From my basis with Theosophy I developed a love for power, thinking it would lead to some great spiritual evolution (read part one of this series). If I could think it, so shall it be. I thought I could control every scenario presented to me. But that turned out to be woefully inaccurate. The first few serious boyfriends I had were a representation of this. I tried to mold them, controlling every aspect of the relationship. It worked...for a while. Then the clay began to unravel. When that occurred, the master mason, didn't like the results. I eventually married but kept my domineering ways.

Marriage didn't change too much and I continued my quest down, what I call, the power path. I joined multiple message boards. I conversed with the operators of those boards, like Jim Marrs, and Whitley Streiber. I even contacted Uri Geller one time thinking the spoon-bending magnifico would impart some of his knowledge. His response was lackluster and I was left craving something more. I thought these, more knowledgeable people, could lead me to something better.

I started to have nightmares. I did not equate my dabbling into the New Age or occult fields as contributing to my often chaotic nights. For a time it actually drove me further into my New Age studies. I started dabbling in Wicca, thinking I could do spells to drive away the entities that plagued me at night. The situation only became more tenuous. In the summer of 2007 I was having nightmares for a month straight, actually waking up and screaming at night. I could feel the presence of something in my room on more than one occasion. I had a very vivid encounter of being taken beyond the stars to a place where giants lived. It was a long encounter and it came to be understood that these were the Nephilim from the old testament in the Bible (I may present a blog about that encounter at a later date).

As time progressed I became more desperate. Obviously turning to the New Age movement or Wicca had not worked. But, alas, salvation, appeared. It's hard to describe unless you've been drawn back from the brink. I remember reading in bed one night in September of 2007, while my husband slept peacefully, and just dreading going to sleep. I would read as long as possible and then try to get some shut eye before work. Instantly a thought popped into my head, "Why don't you ask God for help?" I had not talked to God like that in a long time. For years I labeled myself as an Agnostic, brainwashing myself into believing aliens had created us based on the texts of Jim Marrs (who I still respect in some ways), and Zechariah Sitchin.

The thought began to form that maybe these aliens were not really otherworldly at all. I began to dwell upon the possibility that they were sent by a dark and malicious force to trick us into believing that God did not really create us. The ultimate deception by the one who would want to rule us. I had tried everything else (including Ambien and Lunesta which gave me hallucinations and chest pains), so I thought what the heck and asked God to help me sleep. To my astonishment I slept that night and many nights after that.

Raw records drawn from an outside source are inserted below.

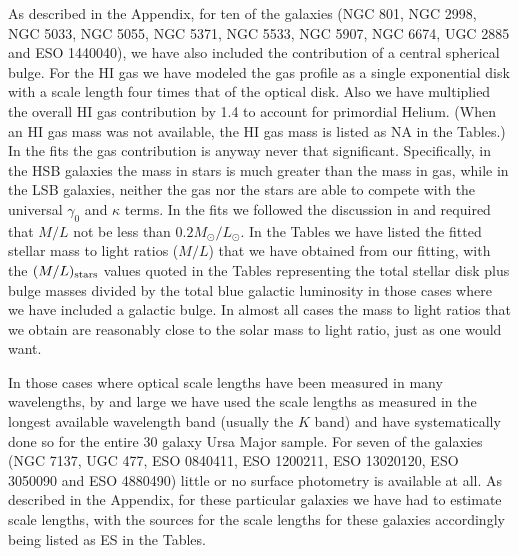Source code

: \documentclass[preprint,aps]{revtex4}
\begin{document}
As described in the Appendix, for ten of the galaxies (NGC 801, NGC 2998, NGC 5033, NGC 5055, NGC 5371, NGC 5533, NGC 5907, NGC 6674, UGC 2885 and ESO 1440040), we have also included the contribution of a central spherical bulge. For the HI gas we have modeled the gas profile as a single exponential disk with a scale length four times that of the optical disk. Also we have multiplied the overall HI gas contribution by 1.4 to account for primordial Helium. (When an HI gas mass was not available, the HI gas mass is listed as NA in the Tables.) In the fits the gas contribution is anyway never that significant. Specifically, in the HSB galaxies the mass in stars is much greater than the mass in gas, while in the LSB galaxies, neither the gas nor the stars are able to compete with the universal $\gamma_0$ and $\kappa$ terms. In the fits we followed the discussion in \cite{Sanders1996} and required that $M/L$ not be less than $0.2M_{\odot}/L_{\odot}$. In the Tables we have listed the fitted stellar mass to light ratios  ($M/L$) that we have obtained from our fitting,  with the $(M/L)_{\rm stars}$ values quoted in the Tables representing the total stellar disk plus bulge masses divided by the total blue galactic luminosity in those cases where we have included a galactic bulge.  In almost all cases the mass to light ratios that we obtain are reasonably close to the solar mass to light ratio, just as one would want.



In those cases where optical scale lengths have been measured in many wavelengths, by and large we have used the scale lengths as measured in the longest available wavelength band (usually the $K$ band) and have systematically  done so for the entire 30 galaxy Ursa Major sample. For seven of the galaxies  (NGC 7137, UGC 477, ESO 0840411, ESO 1200211, ESO 13020120, ESO 3050090 and ESO 4880490) little or no surface photometry is available at all. As described in the Appendix, for these particular galaxies we have had to estimate scale lengths, with the sources for the scale lengths for these galaxies accordingly being listed as ES in the Tables.
\end{document}
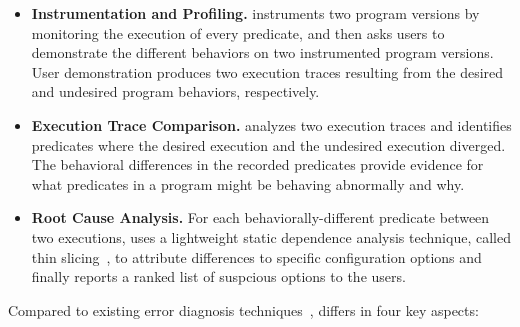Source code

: \begin{itemize}

\item \textbf{Instrumentation and Profiling.} \ourtool
instruments two program versions by monitoring the
execution of every predicate, and then asks users to
demonstrate the different behaviors on two instrumented
program versions. User demonstration produces two execution
traces resulting from the desired and undesired program
behaviors, respectively.

\item \textbf{Execution Trace Comparison.}
\ourtool analyzes two execution traces and identifies 
predicates where the desired execution and the undesired
execution diverged. The behavioral differences in
the recorded predicates provide evidence for what
predicates in a program might be behaving abnormally
and why.

\item \textbf{Root Cause Analysis.} For each behaviorally-different
predicate between two executions, \ourtool 
 uses a lightweight static dependence analysis
technique, called thin slicing~\cite{}, to attribute
differences to specific configuration options and
finally reports a ranked list of suspcious options to the users.


\end{itemize}

Compared to existing error diagnosis
techniques~\cite{}, \ourtool differs in four
key aspects:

Ever since that September I have been forging a new relationship with God and I have come to accept Jesus as the guy who pulled me away from the edge of a very dark abyss. I have seen God work miracles in my life and the lives of my family and friends. I still struggle spiritually and during those times I am more prone to nightmares. But it's usually God telling me I've got to straighten out another wrinkle I didn't realize was there. I do not have near the experiences I did when I was ignoring God.

When I asked him for help that night it was sort of a half-hearted, "yeah we'll see what happens". Some may argue it was the power of my own suggestion. Not to be too prideful, but my mind is far too over-analytical to ever trick myself into anything. If you know me you'll probably be nodding your head at this point. If there are others who struggle at night or have these odd experiences it may be worth a shot to simply ask God for help. He loves and wants to help us and he doesn't give up easily. I am a testament to the years he has spent waiting for me to come around.

I'll leave you with this verse:
And he told this parable: “A man had a fig tree planted in his vineyard, and he came seeking fruit on it and found none. And he said to the vinedresser, ‘Look, for three years now I have come seeking fruit on this fig tree, and I find none. Cut it down. Why should it use up the ground?’ And he answered him, ‘Sir, let it alone this year also, until I dig around it and put on manure. Then if it should bear fruit next year, well and good; but if not, you can cut it down.’” Luke 13:6-9.